WHAT TO WORK ON> Below are the records; copy each line in them that holds the word "columns".

RECORD EXCERPTS Block Start

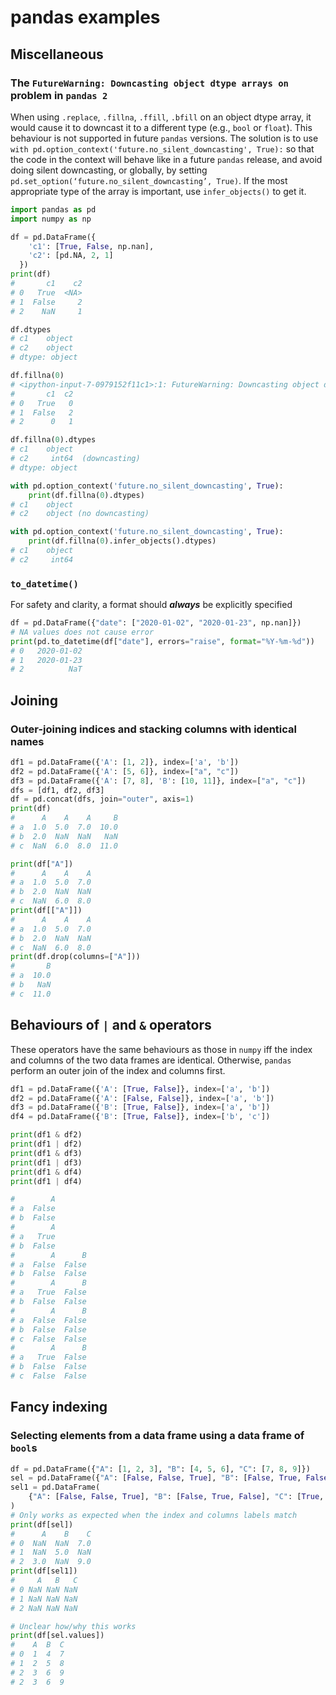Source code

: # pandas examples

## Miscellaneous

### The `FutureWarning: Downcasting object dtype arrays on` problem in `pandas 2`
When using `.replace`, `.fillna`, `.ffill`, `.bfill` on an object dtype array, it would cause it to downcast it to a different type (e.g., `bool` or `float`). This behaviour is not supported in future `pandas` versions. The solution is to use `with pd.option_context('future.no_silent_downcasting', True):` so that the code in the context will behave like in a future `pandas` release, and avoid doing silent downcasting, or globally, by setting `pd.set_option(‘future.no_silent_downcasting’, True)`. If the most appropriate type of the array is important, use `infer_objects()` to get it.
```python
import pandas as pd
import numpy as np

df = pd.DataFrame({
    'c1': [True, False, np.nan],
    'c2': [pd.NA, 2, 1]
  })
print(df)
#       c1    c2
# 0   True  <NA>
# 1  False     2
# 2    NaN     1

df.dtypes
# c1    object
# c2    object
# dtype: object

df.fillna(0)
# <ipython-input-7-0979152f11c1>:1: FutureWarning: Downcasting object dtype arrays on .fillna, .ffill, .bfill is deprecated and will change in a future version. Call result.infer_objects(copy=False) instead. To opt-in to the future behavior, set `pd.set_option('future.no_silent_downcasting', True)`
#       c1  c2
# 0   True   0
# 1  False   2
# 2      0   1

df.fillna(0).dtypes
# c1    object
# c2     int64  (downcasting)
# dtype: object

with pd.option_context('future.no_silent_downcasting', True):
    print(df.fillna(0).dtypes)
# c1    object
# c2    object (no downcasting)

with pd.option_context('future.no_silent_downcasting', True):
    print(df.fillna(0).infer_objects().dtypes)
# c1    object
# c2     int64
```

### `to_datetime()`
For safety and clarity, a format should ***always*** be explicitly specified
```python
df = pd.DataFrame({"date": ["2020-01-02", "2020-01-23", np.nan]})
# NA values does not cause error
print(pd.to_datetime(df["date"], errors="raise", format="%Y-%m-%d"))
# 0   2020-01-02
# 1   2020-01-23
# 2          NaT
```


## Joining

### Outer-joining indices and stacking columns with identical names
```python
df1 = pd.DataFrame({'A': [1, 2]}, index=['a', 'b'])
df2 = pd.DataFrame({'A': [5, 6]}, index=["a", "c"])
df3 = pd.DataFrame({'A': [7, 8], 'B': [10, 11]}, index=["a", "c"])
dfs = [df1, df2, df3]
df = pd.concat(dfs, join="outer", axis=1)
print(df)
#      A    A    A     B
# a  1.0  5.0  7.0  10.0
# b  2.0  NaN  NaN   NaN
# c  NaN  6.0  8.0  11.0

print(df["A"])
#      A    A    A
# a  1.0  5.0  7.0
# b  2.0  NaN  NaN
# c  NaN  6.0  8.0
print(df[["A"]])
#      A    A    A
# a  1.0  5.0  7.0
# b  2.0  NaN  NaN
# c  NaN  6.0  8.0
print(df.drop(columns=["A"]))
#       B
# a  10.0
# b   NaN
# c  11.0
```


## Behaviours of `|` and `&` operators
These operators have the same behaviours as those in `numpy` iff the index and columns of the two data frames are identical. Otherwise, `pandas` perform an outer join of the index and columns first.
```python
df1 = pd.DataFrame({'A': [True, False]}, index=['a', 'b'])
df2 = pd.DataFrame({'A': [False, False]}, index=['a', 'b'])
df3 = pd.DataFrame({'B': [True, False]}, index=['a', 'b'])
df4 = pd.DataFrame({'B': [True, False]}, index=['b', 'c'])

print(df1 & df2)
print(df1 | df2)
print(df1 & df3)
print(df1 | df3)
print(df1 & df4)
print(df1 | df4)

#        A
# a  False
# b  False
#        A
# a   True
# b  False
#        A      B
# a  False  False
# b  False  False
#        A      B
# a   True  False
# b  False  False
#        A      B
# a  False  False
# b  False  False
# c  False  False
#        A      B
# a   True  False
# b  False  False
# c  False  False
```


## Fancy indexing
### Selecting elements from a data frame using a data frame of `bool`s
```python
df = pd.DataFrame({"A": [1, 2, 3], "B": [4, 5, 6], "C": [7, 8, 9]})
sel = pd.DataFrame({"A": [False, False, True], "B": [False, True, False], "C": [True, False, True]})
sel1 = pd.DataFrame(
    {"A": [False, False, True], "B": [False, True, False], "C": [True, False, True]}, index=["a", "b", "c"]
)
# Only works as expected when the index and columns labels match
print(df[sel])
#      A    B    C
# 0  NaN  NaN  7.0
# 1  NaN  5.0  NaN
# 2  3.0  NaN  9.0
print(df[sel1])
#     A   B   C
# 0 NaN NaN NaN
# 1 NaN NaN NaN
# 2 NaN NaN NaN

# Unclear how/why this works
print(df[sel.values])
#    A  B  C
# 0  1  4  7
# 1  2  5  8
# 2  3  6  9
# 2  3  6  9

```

RECORD EXCERPTS Block End

TASK RESPONSE>
### Outer-joining indices and stacking columns with identical names
print(df.drop(columns=["A"]))
These operators have the same behaviours as those in `numpy` iff the index and columns of the two data frames are identical. Otherwise, `pandas` perform an outer join of the index and columns first.
# Only works as expected when the index and columns labels match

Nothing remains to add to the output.